#### Brief
All records, minus the pictures: write them out exactly.

[Start of section]

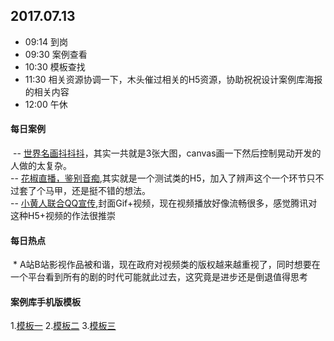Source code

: ## 2017.07.13
* 09:14 到岗
* 09:30 案例查看
* 10:30 模板查找
* 11:30 相关资源协调一下，木头催过相关的H5资源，协助祝祝设计案例库海报的相关内容
* 12:00 午休

#### 每日案例
  -- [世界名画抖抖抖](http://cdn.im-ad.com/2017/Paint/)，其实一共就是3张大图，canvas画一下然后控制晃动开发的人做的太复杂。<br/>
  -- [花椒直播，鉴别音痴](http://m.creatby.com/v2/manage/book/imnzse/),其实就是一个测试类的H5，加入了辨声这个一个环节只不过套了个马甲，还是挺不错的想法。<br/>
  -- [小黄人联合QQ宣传](http://gxh.vip.qq.com/club/themes/mobile/act/2017/minions/index.html),封面Gif+视频，现在视频播放好像流畅很多，感觉腾讯对这种H5+视频的作法很推崇<br/>
#### 每日热点
  * A站B站影视作品被和谐，现在政府对视频类的版权越来越重视了，同时想要在一个平台看到所有的剧的时代可能就此过去，这究竟是进步还是倒退值得思考
  
  
#### 案例库手机版模板
 1.[模板一](http://demo.cssmoban.com/cssthemes4/sbtp_26_ban/index.html)
 2.[模板二](http://demo.cssmoban.com/cssthemes4/sbtp_30_bbt/index.html)
 3.[模板三](http://demo.cssmoban.com/cssthemes4/sbtp_19_boss/index.html)
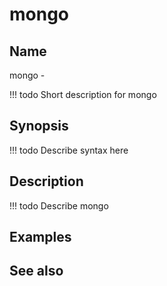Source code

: 

# mongo


## Name
mongo - 

<!-- prettier-ignore -->
!!! todo
     Short description for mongo

## Synopsis
<!-- prettier-ignore -->
!!! todo
    Describe syntax here

## Description
<!-- prettier-ignore -->
!!! todo
    Describe mongo

## Examples

## See also

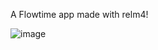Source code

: A Flowtime app made with relm4!

![image](https://user-images.githubusercontent.com/68589851/226107206-75dda5a9-f72c-4a6d-8643-4e3b66d10019.png)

[End of section]

#### Finished exercise
Source code

: ## 2017.07.13
* 09:14 到岗
* 09:30 案例查看
* 10:30 模板查找
* 11:30 相关资源协调一下，木头催过相关的H5资源，协助祝祝设计案例库海报的相关内容
* 12:00 午休

#### 每日案例
  -- [世界名画抖抖抖](http://cdn.im-ad.com/2017/Paint/)，其实一共就是3张大图，canvas画一下然后控制晃动开发的人做的太复杂。<br/>
  -- [花椒直播，鉴别音痴](http://m.creatby.com/v2/manage/book/imnzse/),其实就是一个测试类的H5，加入了辨声这个一个环节只不过套了个马甲，还是挺不错的想法。<br/>
  -- [小黄人联合QQ宣传](http://gxh.vip.qq.com/club/themes/mobile/act/2017/minions/index.html),封面Gif+视频，现在视频播放好像流畅很多，感觉腾讯对这种H5+视频的作法很推崇<br/>
#### 每日热点
  * A站B站影视作品被和谐，现在政府对视频类的版权越来越重视了，同时想要在一个平台看到所有的剧的时代可能就此过去，这究竟是进步还是倒退值得思考
  
  
#### 案例库手机版模板
 1.[模板一](http://demo.cssmoban.com/cssthemes4/sbtp_26_ban/index.html)
 2.[模板二](http://demo.cssmoban.com/cssthemes4/sbtp_30_bbt/index.html)
 3.[模板三](http://demo.cssmoban.com/cssthemes4/sbtp_19_boss/index.html)
Source code

: 

# mongo


## Name
mongo - 

<!-- prettier-ignore -->
!!! todo
     Short description for mongo

## Synopsis
<!-- prettier-ignore -->
!!! todo
    Describe syntax here

## Description
<!-- prettier-ignore -->
!!! todo
    Describe mongo

## Examples

## See also

Source code

: A Flowtime app made with relm4!

![image](https://user-images.githubusercontent.com/68589851/226107206-75dda5a9-f72c-4a6d-8643-4e3b66d10019.png)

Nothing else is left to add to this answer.